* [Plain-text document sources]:
============

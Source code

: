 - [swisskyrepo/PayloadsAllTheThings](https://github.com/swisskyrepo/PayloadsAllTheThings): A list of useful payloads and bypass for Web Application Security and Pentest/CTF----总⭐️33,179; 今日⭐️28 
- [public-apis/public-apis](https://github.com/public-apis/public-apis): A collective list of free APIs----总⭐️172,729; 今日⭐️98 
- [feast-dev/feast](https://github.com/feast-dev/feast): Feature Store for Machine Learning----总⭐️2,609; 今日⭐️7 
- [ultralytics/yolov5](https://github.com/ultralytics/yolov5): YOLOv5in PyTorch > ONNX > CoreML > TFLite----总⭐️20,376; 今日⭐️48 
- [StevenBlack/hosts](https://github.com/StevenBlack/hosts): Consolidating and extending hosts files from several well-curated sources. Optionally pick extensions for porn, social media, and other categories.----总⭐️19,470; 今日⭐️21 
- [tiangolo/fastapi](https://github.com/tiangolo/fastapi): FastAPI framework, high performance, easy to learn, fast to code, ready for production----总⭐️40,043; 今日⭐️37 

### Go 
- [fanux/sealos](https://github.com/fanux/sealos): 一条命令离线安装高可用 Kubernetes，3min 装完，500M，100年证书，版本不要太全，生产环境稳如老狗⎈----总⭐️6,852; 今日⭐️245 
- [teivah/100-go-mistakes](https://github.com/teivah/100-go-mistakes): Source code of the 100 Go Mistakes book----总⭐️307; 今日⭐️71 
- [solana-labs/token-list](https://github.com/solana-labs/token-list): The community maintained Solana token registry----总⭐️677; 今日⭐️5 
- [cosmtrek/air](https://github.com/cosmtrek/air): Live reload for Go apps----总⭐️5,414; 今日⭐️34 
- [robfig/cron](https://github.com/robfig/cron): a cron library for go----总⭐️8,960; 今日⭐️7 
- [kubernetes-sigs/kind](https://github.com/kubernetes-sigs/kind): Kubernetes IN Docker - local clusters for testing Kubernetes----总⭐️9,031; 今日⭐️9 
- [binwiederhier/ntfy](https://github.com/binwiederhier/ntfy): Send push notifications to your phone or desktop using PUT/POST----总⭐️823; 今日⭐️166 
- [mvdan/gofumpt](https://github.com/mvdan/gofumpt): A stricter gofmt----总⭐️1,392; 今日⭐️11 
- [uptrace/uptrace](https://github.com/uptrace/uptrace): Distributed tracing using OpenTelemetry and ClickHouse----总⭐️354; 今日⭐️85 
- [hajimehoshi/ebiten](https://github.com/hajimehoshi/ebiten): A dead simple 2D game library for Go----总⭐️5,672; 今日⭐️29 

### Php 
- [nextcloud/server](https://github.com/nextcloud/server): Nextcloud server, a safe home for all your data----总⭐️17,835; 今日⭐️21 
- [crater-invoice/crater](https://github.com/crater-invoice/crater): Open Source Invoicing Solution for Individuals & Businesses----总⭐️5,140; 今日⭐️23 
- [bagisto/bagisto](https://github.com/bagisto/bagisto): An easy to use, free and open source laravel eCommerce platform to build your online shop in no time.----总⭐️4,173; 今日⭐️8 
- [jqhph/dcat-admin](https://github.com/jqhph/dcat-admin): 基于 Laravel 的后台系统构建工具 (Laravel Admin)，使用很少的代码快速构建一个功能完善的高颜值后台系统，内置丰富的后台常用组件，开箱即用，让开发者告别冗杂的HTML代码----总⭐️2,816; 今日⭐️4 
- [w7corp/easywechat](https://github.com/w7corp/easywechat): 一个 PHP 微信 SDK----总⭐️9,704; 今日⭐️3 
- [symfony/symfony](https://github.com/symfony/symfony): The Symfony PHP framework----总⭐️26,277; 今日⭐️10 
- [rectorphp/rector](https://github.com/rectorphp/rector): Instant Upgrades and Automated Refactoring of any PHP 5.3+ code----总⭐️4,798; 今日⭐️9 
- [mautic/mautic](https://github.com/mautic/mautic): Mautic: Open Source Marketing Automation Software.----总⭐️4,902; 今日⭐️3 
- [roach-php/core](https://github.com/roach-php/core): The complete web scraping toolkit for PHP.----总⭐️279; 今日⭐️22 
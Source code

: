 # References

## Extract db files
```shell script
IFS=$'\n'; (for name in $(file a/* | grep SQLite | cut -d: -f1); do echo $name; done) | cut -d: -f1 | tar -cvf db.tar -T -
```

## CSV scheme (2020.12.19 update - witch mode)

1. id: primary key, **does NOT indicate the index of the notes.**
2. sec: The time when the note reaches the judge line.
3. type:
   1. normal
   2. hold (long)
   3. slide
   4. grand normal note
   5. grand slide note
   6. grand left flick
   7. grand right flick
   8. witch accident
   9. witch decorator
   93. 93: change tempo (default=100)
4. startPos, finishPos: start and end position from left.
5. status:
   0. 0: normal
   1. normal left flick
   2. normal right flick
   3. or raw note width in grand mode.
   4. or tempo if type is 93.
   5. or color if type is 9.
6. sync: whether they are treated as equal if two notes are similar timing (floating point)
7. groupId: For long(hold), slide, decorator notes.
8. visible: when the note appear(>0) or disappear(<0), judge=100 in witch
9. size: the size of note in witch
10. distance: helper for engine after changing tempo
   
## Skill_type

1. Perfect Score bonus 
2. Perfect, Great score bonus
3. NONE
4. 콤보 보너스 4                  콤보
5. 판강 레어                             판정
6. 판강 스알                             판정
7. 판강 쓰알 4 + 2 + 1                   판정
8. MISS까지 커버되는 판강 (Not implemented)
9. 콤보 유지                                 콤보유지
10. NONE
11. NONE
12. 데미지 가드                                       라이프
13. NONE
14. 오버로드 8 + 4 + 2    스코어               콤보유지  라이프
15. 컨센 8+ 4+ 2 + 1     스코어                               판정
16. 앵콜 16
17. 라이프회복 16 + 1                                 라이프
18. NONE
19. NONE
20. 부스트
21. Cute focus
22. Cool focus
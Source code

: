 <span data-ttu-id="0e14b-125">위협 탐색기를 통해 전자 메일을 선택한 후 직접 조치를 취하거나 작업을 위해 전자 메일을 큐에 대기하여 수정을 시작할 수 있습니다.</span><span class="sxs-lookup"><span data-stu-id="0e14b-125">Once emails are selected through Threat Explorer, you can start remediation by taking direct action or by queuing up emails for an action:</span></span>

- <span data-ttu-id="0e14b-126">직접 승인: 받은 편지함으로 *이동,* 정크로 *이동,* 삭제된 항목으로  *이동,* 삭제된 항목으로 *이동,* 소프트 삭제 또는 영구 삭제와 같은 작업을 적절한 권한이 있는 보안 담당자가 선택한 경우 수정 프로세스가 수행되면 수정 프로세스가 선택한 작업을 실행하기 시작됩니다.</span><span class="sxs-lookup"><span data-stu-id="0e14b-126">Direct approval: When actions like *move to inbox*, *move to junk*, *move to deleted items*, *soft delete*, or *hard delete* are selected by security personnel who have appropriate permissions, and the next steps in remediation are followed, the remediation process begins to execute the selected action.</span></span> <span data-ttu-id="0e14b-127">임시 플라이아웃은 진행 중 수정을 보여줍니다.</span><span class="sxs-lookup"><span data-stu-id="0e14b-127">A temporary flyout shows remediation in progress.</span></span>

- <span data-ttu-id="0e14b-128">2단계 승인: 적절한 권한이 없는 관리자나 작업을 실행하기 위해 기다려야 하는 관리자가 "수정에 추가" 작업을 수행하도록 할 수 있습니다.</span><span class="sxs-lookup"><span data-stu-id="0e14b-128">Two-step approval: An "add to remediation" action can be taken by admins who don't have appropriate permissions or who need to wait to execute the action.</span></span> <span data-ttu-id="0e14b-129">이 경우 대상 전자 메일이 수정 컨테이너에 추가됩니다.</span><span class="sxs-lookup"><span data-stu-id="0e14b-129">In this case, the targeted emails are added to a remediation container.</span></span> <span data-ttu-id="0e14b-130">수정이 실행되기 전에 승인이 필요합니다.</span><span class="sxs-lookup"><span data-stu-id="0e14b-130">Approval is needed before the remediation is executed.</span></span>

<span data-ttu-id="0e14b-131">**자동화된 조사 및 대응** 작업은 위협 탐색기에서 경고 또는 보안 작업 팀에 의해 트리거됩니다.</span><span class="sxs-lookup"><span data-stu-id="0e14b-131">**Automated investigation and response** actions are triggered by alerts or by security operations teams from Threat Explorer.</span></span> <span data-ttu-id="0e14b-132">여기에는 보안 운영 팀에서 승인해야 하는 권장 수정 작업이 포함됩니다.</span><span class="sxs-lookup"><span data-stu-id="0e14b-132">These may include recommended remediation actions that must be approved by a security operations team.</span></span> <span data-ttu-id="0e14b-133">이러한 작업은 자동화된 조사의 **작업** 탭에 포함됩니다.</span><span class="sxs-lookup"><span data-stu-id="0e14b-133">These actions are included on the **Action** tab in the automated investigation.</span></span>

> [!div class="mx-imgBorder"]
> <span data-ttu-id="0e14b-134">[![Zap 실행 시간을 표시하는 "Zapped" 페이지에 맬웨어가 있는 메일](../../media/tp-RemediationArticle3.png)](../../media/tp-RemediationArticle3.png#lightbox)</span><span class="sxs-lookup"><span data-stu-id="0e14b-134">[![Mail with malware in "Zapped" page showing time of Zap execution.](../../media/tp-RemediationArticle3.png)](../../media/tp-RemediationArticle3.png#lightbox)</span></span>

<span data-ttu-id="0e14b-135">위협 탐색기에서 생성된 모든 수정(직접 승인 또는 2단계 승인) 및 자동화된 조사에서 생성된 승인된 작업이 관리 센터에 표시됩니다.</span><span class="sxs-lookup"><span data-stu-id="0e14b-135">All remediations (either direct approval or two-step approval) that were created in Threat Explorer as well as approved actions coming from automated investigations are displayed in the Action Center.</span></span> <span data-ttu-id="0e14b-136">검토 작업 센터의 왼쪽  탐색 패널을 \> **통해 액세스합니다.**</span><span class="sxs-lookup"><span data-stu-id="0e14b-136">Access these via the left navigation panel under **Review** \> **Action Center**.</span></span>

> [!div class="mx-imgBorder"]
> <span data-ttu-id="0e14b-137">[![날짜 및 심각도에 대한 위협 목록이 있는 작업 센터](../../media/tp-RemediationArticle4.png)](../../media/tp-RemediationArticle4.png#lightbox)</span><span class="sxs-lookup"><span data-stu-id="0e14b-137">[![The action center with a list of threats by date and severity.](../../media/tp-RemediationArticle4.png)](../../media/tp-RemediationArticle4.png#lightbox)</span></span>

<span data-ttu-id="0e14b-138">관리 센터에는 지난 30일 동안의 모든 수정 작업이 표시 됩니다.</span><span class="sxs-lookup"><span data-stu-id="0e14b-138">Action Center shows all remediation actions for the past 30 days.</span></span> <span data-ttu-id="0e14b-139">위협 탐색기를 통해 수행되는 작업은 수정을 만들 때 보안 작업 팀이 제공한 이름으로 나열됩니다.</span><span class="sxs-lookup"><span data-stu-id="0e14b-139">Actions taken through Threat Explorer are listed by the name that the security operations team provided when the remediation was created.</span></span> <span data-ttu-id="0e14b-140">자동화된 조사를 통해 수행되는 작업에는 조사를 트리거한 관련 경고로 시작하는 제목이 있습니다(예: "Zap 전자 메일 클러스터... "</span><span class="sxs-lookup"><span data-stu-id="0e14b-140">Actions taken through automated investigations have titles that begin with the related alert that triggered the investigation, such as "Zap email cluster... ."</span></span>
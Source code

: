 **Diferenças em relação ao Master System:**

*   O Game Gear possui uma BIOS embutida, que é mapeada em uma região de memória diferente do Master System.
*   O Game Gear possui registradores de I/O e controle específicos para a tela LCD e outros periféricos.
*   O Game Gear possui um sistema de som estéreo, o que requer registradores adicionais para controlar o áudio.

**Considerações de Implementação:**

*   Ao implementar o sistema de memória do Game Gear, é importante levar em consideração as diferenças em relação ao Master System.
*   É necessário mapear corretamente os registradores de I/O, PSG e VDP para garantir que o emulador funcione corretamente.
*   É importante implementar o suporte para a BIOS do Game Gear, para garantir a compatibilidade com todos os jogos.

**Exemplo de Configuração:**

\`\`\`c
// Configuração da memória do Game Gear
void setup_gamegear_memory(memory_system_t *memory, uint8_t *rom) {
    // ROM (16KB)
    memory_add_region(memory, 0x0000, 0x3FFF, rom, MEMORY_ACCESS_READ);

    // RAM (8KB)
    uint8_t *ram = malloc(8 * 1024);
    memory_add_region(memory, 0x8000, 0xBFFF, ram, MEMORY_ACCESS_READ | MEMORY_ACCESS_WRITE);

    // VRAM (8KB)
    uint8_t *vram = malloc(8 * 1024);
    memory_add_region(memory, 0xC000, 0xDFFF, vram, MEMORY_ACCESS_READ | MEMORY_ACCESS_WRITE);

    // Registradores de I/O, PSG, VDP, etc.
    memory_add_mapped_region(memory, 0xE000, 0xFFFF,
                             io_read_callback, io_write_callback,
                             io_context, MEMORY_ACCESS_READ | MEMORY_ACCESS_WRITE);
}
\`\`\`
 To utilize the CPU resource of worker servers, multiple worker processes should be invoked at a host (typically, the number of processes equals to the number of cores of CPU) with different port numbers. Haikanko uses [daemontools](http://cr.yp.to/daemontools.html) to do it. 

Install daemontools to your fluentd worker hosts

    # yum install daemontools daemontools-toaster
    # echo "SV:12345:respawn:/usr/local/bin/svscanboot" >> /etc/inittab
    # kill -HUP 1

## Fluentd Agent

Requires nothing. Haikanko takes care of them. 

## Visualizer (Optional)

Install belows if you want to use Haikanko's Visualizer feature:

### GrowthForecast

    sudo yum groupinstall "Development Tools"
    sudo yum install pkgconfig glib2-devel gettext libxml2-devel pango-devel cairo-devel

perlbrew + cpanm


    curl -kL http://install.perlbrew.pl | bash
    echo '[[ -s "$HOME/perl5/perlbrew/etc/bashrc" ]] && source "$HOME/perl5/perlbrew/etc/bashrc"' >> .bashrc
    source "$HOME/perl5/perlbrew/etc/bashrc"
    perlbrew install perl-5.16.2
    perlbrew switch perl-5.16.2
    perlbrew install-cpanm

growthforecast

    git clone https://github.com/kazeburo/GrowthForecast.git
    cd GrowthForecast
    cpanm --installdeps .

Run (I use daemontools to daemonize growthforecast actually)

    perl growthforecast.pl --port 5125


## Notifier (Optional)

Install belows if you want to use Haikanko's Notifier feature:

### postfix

============

* [Instructions for the task]:
Repeat, exactly as they stand above, the lines from the line with "15. 컨센 8+ 4+" to the line with "for an action:</span></span>", both lines included.

* [Answer to this exercise]:
15. 컨센 8+ 4+ 2 + 1     스코어                               판정
16. 앵콜 16
17. 라이프회복 16 + 1                                 라이프
18. NONE
19. NONE
20. 부스트
21. Cute focus
22. Cool focus
Source code

: <span data-ttu-id="0e14b-125">위협 탐색기를 통해 전자 메일을 선택한 후 직접 조치를 취하거나 작업을 위해 전자 메일을 큐에 대기하여 수정을 시작할 수 있습니다.</span><span class="sxs-lookup"><span data-stu-id="0e14b-125">Once emails are selected through Threat Explorer, you can start remediation by taking direct action or by queuing up emails for an action:</span></span>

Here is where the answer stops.